→ **TASK TO COMPLETE**
Pictures in the records are to be omitted; everything else is copied exactly.

→ **DATA EXTRACT**
━━━━
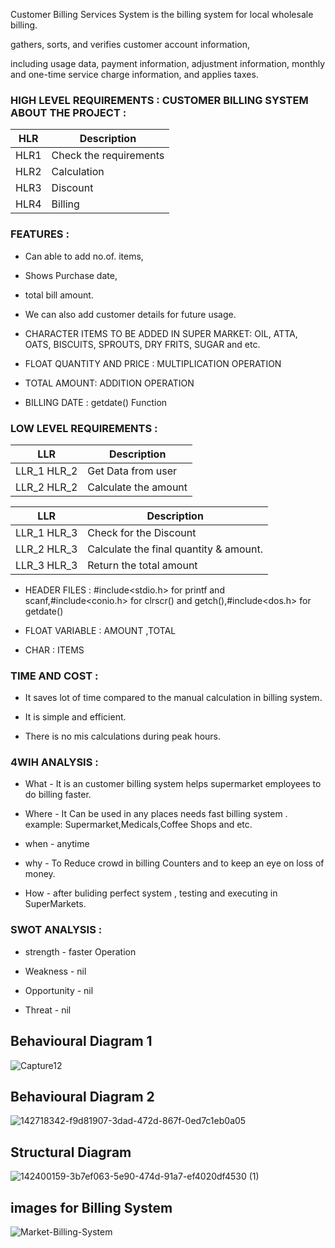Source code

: Customer Billing Services System is the billing system for local wholesale billing.  

gathers, sorts, and verifies customer account information,

including usage data, payment information, adjustment information, monthly and one-time service charge information, and applies taxes.


### HIGH LEVEL REQUIREMENTS : CUSTOMER BILLING SYSTEM ABOUT THE PROJECT : ###

HLR  | Description |
--- | --- |
HLR1 | Check the requirements |
HLR2 | Calculation |
HLR3 | Discount |
HLR4 | Billing |

### FEATURES : ###

* Can able to add no.of. items,

* Shows Purchase date,

* total bill amount.

* We can also add customer details for future usage.

* CHARACTER ITEMS TO BE ADDED IN SUPER MARKET: OIL, ATTA, OATS, BISCUITS, SPROUTS, DRY FRITS, SUGAR and etc.

* FLOAT QUANTITY AND PRICE : MULTIPLICATION OPERATION

* TOTAL AMOUNT: ADDITION OPERATION

* BILLING DATE : getdate() Function

### LOW LEVEL REQUIREMENTS : ###

LLR  | Description |
--- | --- |
LLR_1 HLR_2 | Get Data from user
LLR_2 HLR_2 | Calculate the amount

LLR  | Description |
--- | --- |
LLR_1 HLR_3 | Check for the Discount
LLR_2 HLR_3 | Calculate the final quantity & amount.
LLR_3 HLR_3 | Return the total amount |
* HEADER FILES : #include<stdio.h> for printf and scanf,#include<conio.h> for clrscr() and getch(),#include<dos.h> for getdate()

* FLOAT VARIABLE : AMOUNT ,TOTAL

* CHAR : ITEMS

### TIME AND COST : ###

* It saves lot of time compared to the manual calculation in billing system.

* It is simple and efficient.

* There is no mis calculations during peak hours.

### 4WIH ANALYSIS : ###


* What - It is an customer billing system helps supermarket employees to do billing faster.

* Where - It Can be used in any places needs fast billing system . example: Supermarket,Medicals,Coffee Shops and etc.

* when - anytime

* why - To Reduce crowd in billing Counters and to keep an eye on loss of money.

* How - after buliding perfect system , testing and executing in SuperMarkets.

### SWOT ANALYSIS : ###

* strength - faster Operation

* Weakness - nil

* Opportunity - nil

* Threat - nil

## Behavioural Diagram 1 ##
![Capture12](https://user-images.githubusercontent.com/94476845/143244591-1818cea4-d532-4997-849b-c31b69769876.PNG)
## Behavioural Diagram 2 ##
![142718342-f9d81907-3dad-472d-867f-0ed7c1eb0a05](https://user-images.githubusercontent.com/94476845/142773500-544af1a1-9207-4366-8491-72e7557060ba.png)

## Structural Diagram ##
![142400159-3b7ef063-5e90-474d-91a7-ef4020df4530 (1)](https://user-images.githubusercontent.com/94476845/143078446-dd463553-97ba-460d-9466-65b3c03dd3a4.jpeg)

## images for Billing System ##
![Market-Billing-System](https://user-images.githubusercontent.com/94476845/143385953-f9e40351-99e6-4c2d-a710-c7e8e34c3403.jpg)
━━━━
→ **SOLUTION TO THE PROBLEM**
Source code

: Customer Billing Services System is the billing system for local wholesale billing.  

gathers, sorts, and verifies customer account information,

including usage data, payment information, adjustment information, monthly and one-time service charge information, and applies taxes.


### HIGH LEVEL REQUIREMENTS : CUSTOMER BILLING SYSTEM ABOUT THE PROJECT : ###

HLR  | Description |
--- | --- |
HLR1 | Check the requirements |
HLR2 | Calculation |
HLR3 | Discount |
HLR4 | Billing |

### FEATURES : ###

* Can able to add no.of. items,

* Shows Purchase date,

* total bill amount.

* We can also add customer details for future usage.

* CHARACTER ITEMS TO BE ADDED IN SUPER MARKET: OIL, ATTA, OATS, BISCUITS, SPROUTS, DRY FRITS, SUGAR and etc.

* FLOAT QUANTITY AND PRICE : MULTIPLICATION OPERATION

* TOTAL AMOUNT: ADDITION OPERATION

* BILLING DATE : getdate() Function

### LOW LEVEL REQUIREMENTS : ###

LLR  | Description |
--- | --- |
LLR_1 HLR_2 | Get Data from user
LLR_2 HLR_2 | Calculate the amount

LLR  | Description |
--- | --- |
LLR_1 HLR_3 | Check for the Discount
LLR_2 HLR_3 | Calculate the final quantity & amount.
LLR_3 HLR_3 | Return the total amount |
* HEADER FILES : #include<stdio.h> for printf and scanf,#include<conio.h> for clrscr() and getch(),#include<dos.h> for getdate()

* FLOAT VARIABLE : AMOUNT ,TOTAL

* CHAR : ITEMS

### TIME AND COST : ###

* It saves lot of time compared to the manual calculation in billing system.

* It is simple and efficient.

* There is no mis calculations during peak hours.

### 4WIH ANALYSIS : ###


* What - It is an customer billing system helps supermarket employees to do billing faster.

* Where - It Can be used in any places needs fast billing system . example: Supermarket,Medicals,Coffee Shops and etc.

* when - anytime

* why - To Reduce crowd in billing Counters and to keep an eye on loss of money.

* How - after buliding perfect system , testing and executing in SuperMarkets.

### SWOT ANALYSIS : ###

* strength - faster Operation

* Weakness - nil

* Opportunity - nil

* Threat - nil

## Behavioural Diagram 1 ##
![Capture12](https://user-images.githubusercontent.com/94476845/143244591-1818cea4-d532-4997-849b-c31b69769876.PNG)
## Behavioural Diagram 2 ##
![142718342-f9d81907-3dad-472d-867f-0ed7c1eb0a05](https://user-images.githubusercontent.com/94476845/142773500-544af1a1-9207-4366-8491-72e7557060ba.png)

## Structural Diagram ##
![142400159-3b7ef063-5e90-474d-91a7-ef4020df4530 (1)](https://user-images.githubusercontent.com/94476845/143078446-dd463553-97ba-460d-9466-65b3c03dd3a4.jpeg)

## images for Billing System ##
![Market-Billing-System](https://user-images.githubusercontent.com/94476845/143385953-f9e40351-99e6-4c2d-a710-c7e8e34c3403.jpg)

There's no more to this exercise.